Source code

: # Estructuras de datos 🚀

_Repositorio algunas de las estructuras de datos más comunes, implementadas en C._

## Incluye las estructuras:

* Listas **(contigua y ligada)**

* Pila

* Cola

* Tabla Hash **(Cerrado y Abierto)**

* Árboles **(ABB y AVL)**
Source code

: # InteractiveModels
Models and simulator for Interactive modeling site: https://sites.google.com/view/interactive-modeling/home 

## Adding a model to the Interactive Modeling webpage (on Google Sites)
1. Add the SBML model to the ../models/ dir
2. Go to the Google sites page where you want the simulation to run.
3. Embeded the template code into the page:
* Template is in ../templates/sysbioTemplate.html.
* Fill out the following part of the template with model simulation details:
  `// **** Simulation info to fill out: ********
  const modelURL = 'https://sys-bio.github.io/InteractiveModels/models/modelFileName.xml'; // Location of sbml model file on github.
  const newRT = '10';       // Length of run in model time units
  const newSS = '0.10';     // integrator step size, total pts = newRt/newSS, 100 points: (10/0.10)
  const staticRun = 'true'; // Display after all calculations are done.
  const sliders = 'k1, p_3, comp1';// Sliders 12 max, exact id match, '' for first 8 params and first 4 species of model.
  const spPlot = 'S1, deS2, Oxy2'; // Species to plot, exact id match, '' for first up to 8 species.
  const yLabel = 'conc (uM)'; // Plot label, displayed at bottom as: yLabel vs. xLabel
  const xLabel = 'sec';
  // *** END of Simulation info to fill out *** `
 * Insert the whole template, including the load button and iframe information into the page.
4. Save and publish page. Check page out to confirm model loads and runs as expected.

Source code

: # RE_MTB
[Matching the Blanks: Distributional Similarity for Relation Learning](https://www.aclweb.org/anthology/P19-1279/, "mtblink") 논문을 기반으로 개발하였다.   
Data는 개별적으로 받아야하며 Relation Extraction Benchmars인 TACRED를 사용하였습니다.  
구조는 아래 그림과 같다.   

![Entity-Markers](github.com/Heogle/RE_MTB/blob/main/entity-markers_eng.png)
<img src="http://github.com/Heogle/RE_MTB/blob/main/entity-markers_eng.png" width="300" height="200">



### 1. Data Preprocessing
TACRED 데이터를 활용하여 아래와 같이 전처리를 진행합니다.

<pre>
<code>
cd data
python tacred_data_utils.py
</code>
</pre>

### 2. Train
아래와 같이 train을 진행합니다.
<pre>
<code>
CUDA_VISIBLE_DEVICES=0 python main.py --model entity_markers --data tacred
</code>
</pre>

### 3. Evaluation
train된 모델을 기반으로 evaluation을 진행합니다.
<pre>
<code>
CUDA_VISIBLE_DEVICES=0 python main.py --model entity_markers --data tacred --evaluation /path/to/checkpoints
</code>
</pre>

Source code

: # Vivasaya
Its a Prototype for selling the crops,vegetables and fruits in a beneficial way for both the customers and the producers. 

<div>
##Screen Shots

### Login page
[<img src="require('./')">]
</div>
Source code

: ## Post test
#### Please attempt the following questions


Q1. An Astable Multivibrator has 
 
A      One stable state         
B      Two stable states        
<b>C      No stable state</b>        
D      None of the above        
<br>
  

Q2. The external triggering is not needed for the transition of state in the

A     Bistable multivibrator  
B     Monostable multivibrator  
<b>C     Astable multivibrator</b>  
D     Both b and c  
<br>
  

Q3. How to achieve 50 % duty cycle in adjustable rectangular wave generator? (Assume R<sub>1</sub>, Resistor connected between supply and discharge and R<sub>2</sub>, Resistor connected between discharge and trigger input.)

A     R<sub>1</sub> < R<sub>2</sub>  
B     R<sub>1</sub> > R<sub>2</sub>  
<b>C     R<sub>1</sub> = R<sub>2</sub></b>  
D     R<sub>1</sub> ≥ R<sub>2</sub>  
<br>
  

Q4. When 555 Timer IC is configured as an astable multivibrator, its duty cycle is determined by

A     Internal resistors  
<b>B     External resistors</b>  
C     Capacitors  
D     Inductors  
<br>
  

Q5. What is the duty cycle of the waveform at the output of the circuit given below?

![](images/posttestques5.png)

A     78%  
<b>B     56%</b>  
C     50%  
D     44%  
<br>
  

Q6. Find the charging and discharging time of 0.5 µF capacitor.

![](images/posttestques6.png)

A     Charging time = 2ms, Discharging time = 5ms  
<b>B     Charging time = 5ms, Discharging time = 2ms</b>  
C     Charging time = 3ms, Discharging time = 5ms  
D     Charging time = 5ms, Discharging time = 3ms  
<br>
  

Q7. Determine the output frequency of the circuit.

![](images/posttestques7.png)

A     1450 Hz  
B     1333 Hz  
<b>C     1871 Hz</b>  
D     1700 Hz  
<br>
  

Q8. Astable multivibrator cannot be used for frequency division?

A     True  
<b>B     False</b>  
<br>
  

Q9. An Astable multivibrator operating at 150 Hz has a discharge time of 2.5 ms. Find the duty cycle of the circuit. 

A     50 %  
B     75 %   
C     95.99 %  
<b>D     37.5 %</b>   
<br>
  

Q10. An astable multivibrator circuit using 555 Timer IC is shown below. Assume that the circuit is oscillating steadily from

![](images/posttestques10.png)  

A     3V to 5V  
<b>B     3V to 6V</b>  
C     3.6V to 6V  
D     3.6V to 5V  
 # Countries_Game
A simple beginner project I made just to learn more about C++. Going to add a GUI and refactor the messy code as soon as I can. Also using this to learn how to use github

-- Problem requirements --
Gather every line from the listing above in which "Find" appears, and copy those lines.

-- Solved problem --
Q6. Find the charging and discharging time of 0.5 µF capacitor.
Q9. An Astable multivibrator operating at 150 Hz has a discharge time of 2.5 ms. Find the duty cycle of the circuit. 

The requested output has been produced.